Sowohl die Arbeitsbedingungen im Spargelanbau, als auch die in den Schlachthöfen stehen immer wieder in der Kritik. Trotz gesteigertem Mindestlohn und dem Verbot von Werkverträgen in der Fleischindustrie gibt es weiter unhaltbare Zustände. Das berichten die deutsche Presseagentur (dpa) und der NDR mit Bezug auf Mitteilungen der Entwicklungsorganisation Oxfam und der Gewerkschaft Nahrung-Genuss-Gaststätten (NGG).

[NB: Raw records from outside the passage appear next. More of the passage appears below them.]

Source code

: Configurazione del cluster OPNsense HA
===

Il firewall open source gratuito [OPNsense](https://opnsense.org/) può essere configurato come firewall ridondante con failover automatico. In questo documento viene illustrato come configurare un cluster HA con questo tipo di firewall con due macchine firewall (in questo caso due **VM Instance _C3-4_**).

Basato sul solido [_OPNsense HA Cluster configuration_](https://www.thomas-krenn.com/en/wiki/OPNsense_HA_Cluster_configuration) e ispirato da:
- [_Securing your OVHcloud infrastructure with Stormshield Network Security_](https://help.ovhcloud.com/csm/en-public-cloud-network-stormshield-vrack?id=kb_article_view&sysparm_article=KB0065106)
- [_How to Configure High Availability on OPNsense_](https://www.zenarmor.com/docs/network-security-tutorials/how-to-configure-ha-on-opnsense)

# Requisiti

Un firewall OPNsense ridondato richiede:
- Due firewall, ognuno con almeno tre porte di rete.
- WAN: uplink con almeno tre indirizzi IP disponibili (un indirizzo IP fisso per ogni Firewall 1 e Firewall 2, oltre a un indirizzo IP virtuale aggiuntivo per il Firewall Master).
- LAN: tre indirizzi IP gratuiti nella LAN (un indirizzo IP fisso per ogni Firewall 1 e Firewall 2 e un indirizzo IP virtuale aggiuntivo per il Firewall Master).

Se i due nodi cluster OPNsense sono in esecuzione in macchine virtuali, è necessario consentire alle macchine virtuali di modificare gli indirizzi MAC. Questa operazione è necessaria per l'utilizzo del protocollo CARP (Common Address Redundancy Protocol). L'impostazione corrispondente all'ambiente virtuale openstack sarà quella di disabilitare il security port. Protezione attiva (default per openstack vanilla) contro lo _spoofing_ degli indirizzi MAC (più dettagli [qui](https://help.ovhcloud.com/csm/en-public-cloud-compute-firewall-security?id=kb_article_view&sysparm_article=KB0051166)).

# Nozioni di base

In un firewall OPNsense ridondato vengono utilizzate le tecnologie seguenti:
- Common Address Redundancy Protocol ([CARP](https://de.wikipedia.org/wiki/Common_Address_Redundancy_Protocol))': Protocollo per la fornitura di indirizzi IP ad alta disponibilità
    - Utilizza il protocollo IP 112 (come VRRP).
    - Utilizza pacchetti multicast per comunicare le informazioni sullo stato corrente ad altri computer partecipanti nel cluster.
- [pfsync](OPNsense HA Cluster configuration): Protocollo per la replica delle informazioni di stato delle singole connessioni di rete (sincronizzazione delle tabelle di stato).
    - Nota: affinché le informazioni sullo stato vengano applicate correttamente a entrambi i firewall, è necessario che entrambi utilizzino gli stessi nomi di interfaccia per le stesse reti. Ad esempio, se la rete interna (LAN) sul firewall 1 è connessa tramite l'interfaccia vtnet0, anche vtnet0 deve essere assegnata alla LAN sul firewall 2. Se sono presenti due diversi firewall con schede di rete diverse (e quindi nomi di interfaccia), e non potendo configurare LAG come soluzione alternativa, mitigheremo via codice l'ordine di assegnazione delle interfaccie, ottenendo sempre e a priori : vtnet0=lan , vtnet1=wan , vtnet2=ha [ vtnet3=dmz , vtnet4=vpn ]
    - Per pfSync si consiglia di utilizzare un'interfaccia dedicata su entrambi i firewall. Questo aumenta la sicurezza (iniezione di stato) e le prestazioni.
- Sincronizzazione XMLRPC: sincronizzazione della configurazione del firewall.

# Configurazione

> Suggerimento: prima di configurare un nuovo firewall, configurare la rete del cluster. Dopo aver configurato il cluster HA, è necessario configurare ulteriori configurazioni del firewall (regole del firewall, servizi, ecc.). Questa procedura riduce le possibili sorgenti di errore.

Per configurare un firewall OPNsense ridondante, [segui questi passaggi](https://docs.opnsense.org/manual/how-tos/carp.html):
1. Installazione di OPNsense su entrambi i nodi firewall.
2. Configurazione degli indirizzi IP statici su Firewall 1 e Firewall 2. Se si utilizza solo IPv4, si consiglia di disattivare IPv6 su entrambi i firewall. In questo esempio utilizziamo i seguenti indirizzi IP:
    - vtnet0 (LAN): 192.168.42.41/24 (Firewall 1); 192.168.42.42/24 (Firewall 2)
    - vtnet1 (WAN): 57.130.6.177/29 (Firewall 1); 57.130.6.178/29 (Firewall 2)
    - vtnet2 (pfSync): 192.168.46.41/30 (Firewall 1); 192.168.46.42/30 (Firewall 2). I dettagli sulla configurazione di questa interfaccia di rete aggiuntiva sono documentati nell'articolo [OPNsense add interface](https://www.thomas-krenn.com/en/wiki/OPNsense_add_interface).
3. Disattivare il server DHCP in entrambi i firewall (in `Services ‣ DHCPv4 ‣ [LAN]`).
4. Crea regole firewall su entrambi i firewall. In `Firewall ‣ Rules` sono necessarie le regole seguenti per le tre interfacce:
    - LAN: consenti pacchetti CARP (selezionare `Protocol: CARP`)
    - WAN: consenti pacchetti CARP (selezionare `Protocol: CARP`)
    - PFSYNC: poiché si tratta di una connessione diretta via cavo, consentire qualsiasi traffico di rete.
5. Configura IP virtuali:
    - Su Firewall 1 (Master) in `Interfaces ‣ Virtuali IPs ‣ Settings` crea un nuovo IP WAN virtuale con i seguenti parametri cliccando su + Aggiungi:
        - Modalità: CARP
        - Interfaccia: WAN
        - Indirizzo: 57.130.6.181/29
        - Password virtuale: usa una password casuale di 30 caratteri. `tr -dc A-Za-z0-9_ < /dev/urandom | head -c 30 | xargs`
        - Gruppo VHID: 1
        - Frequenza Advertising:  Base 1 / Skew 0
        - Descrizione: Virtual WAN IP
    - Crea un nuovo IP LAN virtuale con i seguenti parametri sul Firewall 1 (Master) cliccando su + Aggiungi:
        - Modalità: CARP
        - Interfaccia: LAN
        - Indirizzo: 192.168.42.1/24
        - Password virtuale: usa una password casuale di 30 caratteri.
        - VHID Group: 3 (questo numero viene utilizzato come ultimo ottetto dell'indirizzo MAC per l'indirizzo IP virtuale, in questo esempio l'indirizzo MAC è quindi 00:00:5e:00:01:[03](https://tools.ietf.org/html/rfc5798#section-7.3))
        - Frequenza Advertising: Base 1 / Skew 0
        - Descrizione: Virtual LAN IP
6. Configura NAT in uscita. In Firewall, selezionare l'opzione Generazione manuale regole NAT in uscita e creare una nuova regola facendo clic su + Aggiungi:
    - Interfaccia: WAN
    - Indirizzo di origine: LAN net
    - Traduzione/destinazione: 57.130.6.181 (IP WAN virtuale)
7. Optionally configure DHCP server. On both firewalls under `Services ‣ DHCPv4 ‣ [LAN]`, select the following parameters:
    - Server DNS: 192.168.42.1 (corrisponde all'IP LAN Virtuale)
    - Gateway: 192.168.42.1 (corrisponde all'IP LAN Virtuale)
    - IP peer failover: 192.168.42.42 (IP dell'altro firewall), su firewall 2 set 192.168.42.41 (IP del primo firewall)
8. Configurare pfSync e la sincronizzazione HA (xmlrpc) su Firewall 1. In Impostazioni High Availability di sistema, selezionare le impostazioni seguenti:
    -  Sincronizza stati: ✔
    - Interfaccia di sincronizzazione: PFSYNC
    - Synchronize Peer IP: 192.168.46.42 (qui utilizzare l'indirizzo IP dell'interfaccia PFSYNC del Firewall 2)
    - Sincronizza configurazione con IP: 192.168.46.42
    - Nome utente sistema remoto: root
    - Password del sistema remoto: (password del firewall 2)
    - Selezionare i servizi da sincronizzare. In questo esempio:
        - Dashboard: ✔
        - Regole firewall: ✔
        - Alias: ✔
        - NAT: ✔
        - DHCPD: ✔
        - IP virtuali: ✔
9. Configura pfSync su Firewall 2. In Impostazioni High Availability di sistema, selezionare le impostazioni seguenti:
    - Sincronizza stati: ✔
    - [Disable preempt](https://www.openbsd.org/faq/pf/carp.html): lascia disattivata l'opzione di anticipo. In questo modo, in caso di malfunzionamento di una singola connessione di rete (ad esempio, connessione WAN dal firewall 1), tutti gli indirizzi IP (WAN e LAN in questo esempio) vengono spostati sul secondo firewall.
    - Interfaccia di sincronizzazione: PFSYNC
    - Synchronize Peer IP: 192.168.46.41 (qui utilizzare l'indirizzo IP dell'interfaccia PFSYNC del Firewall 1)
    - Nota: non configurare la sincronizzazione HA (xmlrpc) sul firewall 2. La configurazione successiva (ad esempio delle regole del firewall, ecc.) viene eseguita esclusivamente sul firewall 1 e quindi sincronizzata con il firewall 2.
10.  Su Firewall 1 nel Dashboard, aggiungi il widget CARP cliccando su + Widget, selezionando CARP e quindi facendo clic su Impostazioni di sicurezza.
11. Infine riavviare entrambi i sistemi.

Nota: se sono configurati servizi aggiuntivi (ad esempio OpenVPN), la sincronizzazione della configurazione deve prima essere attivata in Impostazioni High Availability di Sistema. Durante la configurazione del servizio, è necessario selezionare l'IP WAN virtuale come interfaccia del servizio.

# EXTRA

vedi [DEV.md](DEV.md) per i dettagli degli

Vorwurf: Mindestlohn wird in der Realität unterlaufen
Laut einer Studie von Oxfam sind die Arbeitsbedingungen für Saisonarbeiter im Spargelanbau in Deutschland teilweise immer noch „unhaltbar“. „Löhne werden systematisch gedrückt, viele Arbeiter sind mit einer kaum durchschaubaren Kombination aus Stunden- und Akkordlöhnen konfrontiert und berichten von schwer oder gar nicht erreichbaren Zielvorgaben“, sagte eine Oxfam-Sprecherin der dpa. „Das sind keine Einzelfälle“, wird Benjamin Luig von der Initiative Faire Landarbeit, die an der Studie beteiligt war, zitiert. Beschäftigte klagten regelmäßig über falsche Angaben bei der Arbeitszeiterfassung, wodurch sie mehr arbeiten müssten, aber nicht mehr bezahlt bekämen. Laut Sebastian Zöppel, Sekretär der Gewerkschaft NGG, komme es auch bei Schlachthöfen zu unbezahlten Überstunden. Auch wenn es seit 2021 keine Werkverträge mehr gebe und sich die Großschlachthöfe daran hielten, werden so die Mindestlöhne unterlaufen.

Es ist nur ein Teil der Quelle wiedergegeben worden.